[BUG] esp32 pid controller + psram issue

yamt commented 1 month ago

Description / Steps to reproduce the issue

see the following test code:

#include <nuttx/sched.h>

void print_stackinfo(const char *label, const struct stackinfo_s *p) {
  printf("%s: %p: %zu %p %p\n", label, p, p->adj_stack_size, p->stack_alloc_ptr,
         p->stack_base_ptr);
}

void test(void) {
  int i;

  struct stackinfo_s s;
  nxsched_get_stackinfo(0, &s);
  for (i = 0; i < 4; i++) {
    print_stackinfo("iram", &s);
  }

  struct stackinfo_s *psram = (void *)SOC_EXTRAM_DATA_LOW;
  nxsched_get_stackinfo(0, psram);
  for (i = 0;; i++) {
    print_stackinfo("psram", psram);
    if (psram->stack_alloc_ptr == s.stack_alloc_ptr) {
      break;
    }
  }
}

run it with a configuration where:

esp32 protected mode
userland pid is 5 (ie. CONFIG_ESP32_USER_DATA_EXTMEM is not set)
psram is initialized but not registered to any nuttx system heaps. (so that user apps can use them directly)

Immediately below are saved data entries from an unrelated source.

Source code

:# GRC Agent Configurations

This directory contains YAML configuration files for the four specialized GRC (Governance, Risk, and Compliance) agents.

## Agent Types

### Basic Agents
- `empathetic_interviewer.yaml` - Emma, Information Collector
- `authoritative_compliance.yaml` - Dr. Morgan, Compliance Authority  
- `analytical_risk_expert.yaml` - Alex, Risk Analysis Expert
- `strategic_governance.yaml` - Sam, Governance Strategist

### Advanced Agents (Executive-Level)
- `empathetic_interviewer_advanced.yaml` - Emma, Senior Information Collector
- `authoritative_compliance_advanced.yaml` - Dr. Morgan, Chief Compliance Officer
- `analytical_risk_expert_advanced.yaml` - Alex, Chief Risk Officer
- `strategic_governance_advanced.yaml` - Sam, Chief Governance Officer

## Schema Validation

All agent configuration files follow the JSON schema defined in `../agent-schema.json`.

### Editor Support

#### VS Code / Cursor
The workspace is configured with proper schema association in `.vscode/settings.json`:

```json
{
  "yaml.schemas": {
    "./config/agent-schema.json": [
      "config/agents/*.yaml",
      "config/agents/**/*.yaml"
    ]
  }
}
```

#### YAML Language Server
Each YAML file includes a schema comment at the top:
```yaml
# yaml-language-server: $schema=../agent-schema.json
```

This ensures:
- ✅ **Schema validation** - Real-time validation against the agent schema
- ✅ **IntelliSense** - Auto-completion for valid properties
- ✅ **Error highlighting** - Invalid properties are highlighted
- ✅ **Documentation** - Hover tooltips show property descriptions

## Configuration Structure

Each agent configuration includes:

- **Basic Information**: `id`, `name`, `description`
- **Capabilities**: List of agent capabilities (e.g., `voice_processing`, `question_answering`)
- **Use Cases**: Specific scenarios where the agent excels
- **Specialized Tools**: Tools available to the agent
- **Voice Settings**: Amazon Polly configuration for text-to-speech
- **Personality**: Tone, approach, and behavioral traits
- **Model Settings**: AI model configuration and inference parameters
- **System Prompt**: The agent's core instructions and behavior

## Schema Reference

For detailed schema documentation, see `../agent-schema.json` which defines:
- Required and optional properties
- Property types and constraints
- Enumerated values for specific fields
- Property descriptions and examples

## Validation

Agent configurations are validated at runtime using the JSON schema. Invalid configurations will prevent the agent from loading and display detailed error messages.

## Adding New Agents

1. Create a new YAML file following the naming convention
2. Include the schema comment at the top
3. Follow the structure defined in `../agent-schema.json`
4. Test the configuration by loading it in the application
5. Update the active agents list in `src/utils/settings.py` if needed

for some reasons, it prints garbage-looking values on the first run as the following.

nsh> esp32_pid
print_stackinfo(iram): 0x3ffca290: 2000 0x3ffc9b40 0x3ffc9b70
print_stackinfo(iram): 0x3ffca290: 2000 0x3ffc9b40 0x3ffc9b70
print_stackinfo(iram): 0x3ffca290: 2000 0x3ffc9b40 0x3ffc9b70
print_stackinfo(iram): 0x3ffca290: 2000 0x3ffc9b40 0x3ffc9b70
print_stackinfo(psram): 0x3f800000: 1145050453 0x5d755d51 0x3ffd9b54
print_stackinfo(psram): 0x3f800000: 1145050453 0x5d755d51 0x3ffd9b54
print_stackinfo(psram): 0x3f800000: 1145050453 0x5d755d51 0x3ffd9b54
print_stackinfo(psram): 0x3f800000: 1145050453 0x5d755d51 0x3ffd9b54
nsh> esp32_pid
print_stackinfo(iram): 0x3ffca290: 2000 0x3ffc9b40 0x3ffc9b70
print_stackinfo(iram): 0x3ffca290: 2000 0x3ffc9b40 0x3ffc9b70
print_stackinfo(iram): 0x3ffca290: 2000 0x3ffc9b40 0x3ffc9b70
print_stackinfo(iram): 0x3ffca290: 2000 0x3ffc9b40 0x3ffc9b70
print_stackinfo(psram): 0x3f800000: 2000 0x3ffc9b40 0x3ffc9b70
nsh> esp32_pid
print_stackinfo(iram): 0x3ffca290: 2000 0x3ffc9b40 0x3ffc9b70
print_stackinfo(iram): 0x3ffca290: 2000 0x3ffc9b40 0x3ffc9b70
print_stackinfo(iram): 0x3ffca290: 2000 0x3ffc9b40 0x3ffc9b70
print_stackinfo(iram): 0x3ffca290: 2000 0x3ffc9b40 0x3ffc9b70
print_stackinfo(psram): 0x3f800000: 2000 0x3ffc9b40 0x3ffc9b70
nsh>

my understanding is that

nxsched_get_stackinfo system call (the kernel, which runs with pid 0) wrote the values to the buffer (psram)
the thread returned to the userspace. (thus switch its pid back to 5)
the userspace read the buffer immediately and got the wrong values for some reasons
for some reasons, after a while (5th iteration of the loop in the following example), it started reading the correct values.

maybe pid controller takes longer to get ready than usual?

i suspect this can explain the problem which forced us to use pid 1 for CONFIG_ESP32_USER_DATA_EXTMEM in the first place. i wonder if there is a reasonable way to wait for the pid controller (or maybe mmu/cache? i dunno) ready after a pid switch.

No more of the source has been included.